- [WHAT TO DO] Exact copies of all the entries below are expected in the answer.

[THE DATA — start]

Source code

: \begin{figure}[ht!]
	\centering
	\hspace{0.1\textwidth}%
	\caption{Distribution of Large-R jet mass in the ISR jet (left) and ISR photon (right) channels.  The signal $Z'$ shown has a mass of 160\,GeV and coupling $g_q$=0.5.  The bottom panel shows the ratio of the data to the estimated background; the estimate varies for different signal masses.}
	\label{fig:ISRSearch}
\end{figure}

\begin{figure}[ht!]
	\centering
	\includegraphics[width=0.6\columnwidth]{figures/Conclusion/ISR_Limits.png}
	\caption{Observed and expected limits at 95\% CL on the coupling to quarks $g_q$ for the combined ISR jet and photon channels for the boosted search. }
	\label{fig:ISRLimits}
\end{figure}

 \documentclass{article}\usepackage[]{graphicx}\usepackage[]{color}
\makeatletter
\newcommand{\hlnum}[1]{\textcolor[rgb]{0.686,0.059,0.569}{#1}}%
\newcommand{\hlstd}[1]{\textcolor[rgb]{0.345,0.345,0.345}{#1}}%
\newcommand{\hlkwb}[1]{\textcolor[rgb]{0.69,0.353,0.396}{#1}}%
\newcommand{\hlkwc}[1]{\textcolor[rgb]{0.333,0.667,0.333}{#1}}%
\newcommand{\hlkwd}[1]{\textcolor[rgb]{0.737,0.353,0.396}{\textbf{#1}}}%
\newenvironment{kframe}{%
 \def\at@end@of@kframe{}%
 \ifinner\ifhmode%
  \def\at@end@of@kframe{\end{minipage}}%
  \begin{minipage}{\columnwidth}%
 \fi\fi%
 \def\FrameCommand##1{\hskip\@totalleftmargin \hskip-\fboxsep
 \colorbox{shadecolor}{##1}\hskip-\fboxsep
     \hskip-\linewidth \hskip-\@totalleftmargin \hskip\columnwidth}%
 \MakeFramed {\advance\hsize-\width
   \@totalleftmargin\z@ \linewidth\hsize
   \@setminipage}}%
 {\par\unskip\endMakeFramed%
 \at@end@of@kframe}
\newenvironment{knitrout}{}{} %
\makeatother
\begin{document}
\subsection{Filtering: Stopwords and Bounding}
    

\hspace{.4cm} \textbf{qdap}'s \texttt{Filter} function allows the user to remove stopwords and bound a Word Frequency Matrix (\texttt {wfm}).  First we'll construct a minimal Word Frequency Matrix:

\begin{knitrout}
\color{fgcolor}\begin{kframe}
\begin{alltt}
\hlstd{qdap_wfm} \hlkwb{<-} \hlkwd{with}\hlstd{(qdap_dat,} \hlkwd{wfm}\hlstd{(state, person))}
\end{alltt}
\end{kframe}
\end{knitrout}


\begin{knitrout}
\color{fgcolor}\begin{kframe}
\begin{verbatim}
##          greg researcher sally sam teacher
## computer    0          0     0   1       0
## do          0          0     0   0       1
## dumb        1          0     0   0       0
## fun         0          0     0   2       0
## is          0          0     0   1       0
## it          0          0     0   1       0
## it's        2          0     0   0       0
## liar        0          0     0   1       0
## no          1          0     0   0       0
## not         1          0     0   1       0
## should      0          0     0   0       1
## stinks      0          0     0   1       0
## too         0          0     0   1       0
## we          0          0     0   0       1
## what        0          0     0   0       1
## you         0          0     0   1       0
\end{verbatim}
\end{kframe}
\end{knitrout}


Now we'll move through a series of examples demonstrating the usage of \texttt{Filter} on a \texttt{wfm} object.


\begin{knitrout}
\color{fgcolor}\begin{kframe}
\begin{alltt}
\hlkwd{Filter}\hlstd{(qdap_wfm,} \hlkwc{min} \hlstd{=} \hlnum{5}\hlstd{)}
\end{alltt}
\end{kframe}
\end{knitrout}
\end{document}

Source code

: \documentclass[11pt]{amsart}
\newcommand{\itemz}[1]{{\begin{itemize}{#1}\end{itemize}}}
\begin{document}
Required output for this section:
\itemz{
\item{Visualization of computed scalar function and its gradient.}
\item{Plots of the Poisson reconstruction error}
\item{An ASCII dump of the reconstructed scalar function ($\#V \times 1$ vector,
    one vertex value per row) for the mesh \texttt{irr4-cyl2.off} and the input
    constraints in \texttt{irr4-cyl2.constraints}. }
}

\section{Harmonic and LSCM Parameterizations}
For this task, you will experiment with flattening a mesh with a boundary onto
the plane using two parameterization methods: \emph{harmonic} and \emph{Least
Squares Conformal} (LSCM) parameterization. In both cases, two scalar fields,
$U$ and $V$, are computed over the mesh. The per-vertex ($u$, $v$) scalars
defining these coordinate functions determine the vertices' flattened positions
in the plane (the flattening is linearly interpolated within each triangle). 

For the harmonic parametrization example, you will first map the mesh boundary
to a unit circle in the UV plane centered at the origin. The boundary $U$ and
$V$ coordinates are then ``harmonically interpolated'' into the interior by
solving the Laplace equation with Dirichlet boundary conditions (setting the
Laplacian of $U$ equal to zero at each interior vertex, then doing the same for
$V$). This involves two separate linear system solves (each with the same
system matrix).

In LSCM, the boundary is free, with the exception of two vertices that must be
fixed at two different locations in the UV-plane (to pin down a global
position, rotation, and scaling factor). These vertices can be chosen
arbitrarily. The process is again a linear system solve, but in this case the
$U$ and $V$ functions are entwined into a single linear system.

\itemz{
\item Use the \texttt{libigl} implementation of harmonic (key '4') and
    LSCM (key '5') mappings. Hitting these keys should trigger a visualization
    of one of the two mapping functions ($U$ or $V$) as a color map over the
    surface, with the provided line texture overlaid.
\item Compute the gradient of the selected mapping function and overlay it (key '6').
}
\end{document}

[THE DATA — finish]

- [EXERCISE SOLUTION]
Source code

: \begin{figure}[ht!]
	\centering
	\hspace{0.1\textwidth}%
	\caption{Distribution of Large-R jet mass in the ISR jet (left) and ISR photon (right) channels.  The signal $Z'$ shown has a mass of 160\,GeV and coupling $g_q$=0.5.  The bottom panel shows the ratio of the data to the estimated background; the estimate varies for different signal masses.}
	\label{fig:ISRSearch}
\end{figure}

\begin{figure}[ht!]
	\centering
	\includegraphics[width=0.6\columnwidth]{figures/Conclusion/ISR_Limits.png}
	\caption{Observed and expected limits at 95\% CL on the coupling to quarks $g_q$ for the combined ISR jet and photon channels for the boosted search. }
	\label{fig:ISRLimits}
\end{figure}

 \documentclass{article}\usepackage[]{graphicx}\usepackage[]{color}
\makeatletter
\newcommand{\hlnum}[1]{\textcolor[rgb]{0.686,0.059,0.569}{#1}}%
\newcommand{\hlstd}[1]{\textcolor[rgb]{0.345,0.345,0.345}{#1}}%
\newcommand{\hlkwb}[1]{\textcolor[rgb]{0.69,0.353,0.396}{#1}}%
\newcommand{\hlkwc}[1]{\textcolor[rgb]{0.333,0.667,0.333}{#1}}%
\newcommand{\hlkwd}[1]{\textcolor[rgb]{0.737,0.353,0.396}{\textbf{#1}}}%
\newenvironment{kframe}{%
 \def\at@end@of@kframe{}%
 \ifinner\ifhmode%
  \def\at@end@of@kframe{\end{minipage}}%
  \begin{minipage}{\columnwidth}%
 \fi\fi%
 \def\FrameCommand##1{\hskip\@totalleftmargin \hskip-\fboxsep
 \colorbox{shadecolor}{##1}\hskip-\fboxsep
     \hskip-\linewidth \hskip-\@totalleftmargin \hskip\columnwidth}%
 \MakeFramed {\advance\hsize-\width
   \@totalleftmargin\z@ \linewidth\hsize
   \@setminipage}}%
 {\par\unskip\endMakeFramed%
 \at@end@of@kframe}
\newenvironment{knitrout}{}{} %
\makeatother
\begin{document}
\subsection{Filtering: Stopwords and Bounding}
    

\hspace{.4cm} \textbf{qdap}'s \texttt{Filter} function allows the user to remove stopwords and bound a Word Frequency Matrix (\texttt {wfm}).  First we'll construct a minimal Word Frequency Matrix:

\begin{knitrout}
\color{fgcolor}\begin{kframe}
\begin{alltt}
\hlstd{qdap_wfm} \hlkwb{<-} \hlkwd{with}\hlstd{(qdap_dat,} \hlkwd{wfm}\hlstd{(state, person))}
\end{alltt}
\end{kframe}
\end{knitrout}


\begin{knitrout}
\color{fgcolor}\begin{kframe}
\begin{verbatim}
##          greg researcher sally sam teacher
## computer    0          0     0   1       0
## do          0          0     0   0       1
## dumb        1          0     0   0       0
## fun         0          0     0   2       0
## is          0          0     0   1       0
## it          0          0     0   1       0
## it's        2          0     0   0       0
## liar        0          0     0   1       0
## no          1          0     0   0       0
## not         1          0     0   1       0
## should      0          0     0   0       1
## stinks      0          0     0   1       0
## too         0          0     0   1       0
## we          0          0     0   0       1
## what        0          0     0   0       1
## you         0          0     0   1       0
\end{verbatim}
\end{kframe}
\end{knitrout}


Now we'll move through a series of examples demonstrating the usage of \texttt{Filter} on a \texttt{wfm} object.


\begin{knitrout}
\color{fgcolor}\begin{kframe}
\begin{alltt}
\hlkwd{Filter}\hlstd{(qdap_wfm,} \hlkwc{min} \hlstd{=} \hlnum{5}\hlstd{)}
\end{alltt}
\end{kframe}
\end{knitrout}
\end{document}

Source code

: \documentclass[11pt]{amsart}
\newcommand{\itemz}[1]{{\begin{itemize}{#1}\end{itemize}}}
\begin{document}
Required output for this section:
\itemz{
\item{Visualization of computed scalar function and its gradient.}
\item{Plots of the Poisson reconstruction error}
\item{An ASCII dump of the reconstructed scalar function ($\#V \times 1$ vector,
    one vertex value per row) for the mesh \texttt{irr4-cyl2.off} and the input
    constraints in \texttt{irr4-cyl2.constraints}. }
}

\section{Harmonic and LSCM Parameterizations}
For this task, you will experiment with flattening a mesh with a boundary onto
the plane using two parameterization methods: \emph{harmonic} and \emph{Least
Squares Conformal} (LSCM) parameterization. In both cases, two scalar fields,
$U$ and $V$, are computed over the mesh. The per-vertex ($u$, $v$) scalars
defining these coordinate functions determine the vertices' flattened positions
in the plane (the flattening is linearly interpolated within each triangle). 

For the harmonic parametrization example, you will first map the mesh boundary
to a unit circle in the UV plane centered at the origin. The boundary $U$ and
$V$ coordinates are then ``harmonically interpolated'' into the interior by
solving the Laplace equation with Dirichlet boundary conditions (setting the
Laplacian of $U$ equal to zero at each interior vertex, then doing the same for
$V$). This involves two separate linear system solves (each with the same
system matrix).

In LSCM, the boundary is free, with the exception of two vertices that must be
fixed at two different locations in the UV-plane (to pin down a global
position, rotation, and scaling factor). These vertices can be chosen
arbitrarily. The process is again a linear system solve, but in this case the
$U$ and $V$ functions are entwined into a single linear system.

\itemz{
\item Use the \texttt{libigl} implementation of harmonic (key '4') and
    LSCM (key '5') mappings. Hitting these keys should trigger a visualization
    of one of the two mapping functions ($U$ or $V$) as a color map over the
    surface, with the provided line texture overlaid.
\item Compute the gradient of the selected mapping function and overlay it (key '6').
}
\end{document}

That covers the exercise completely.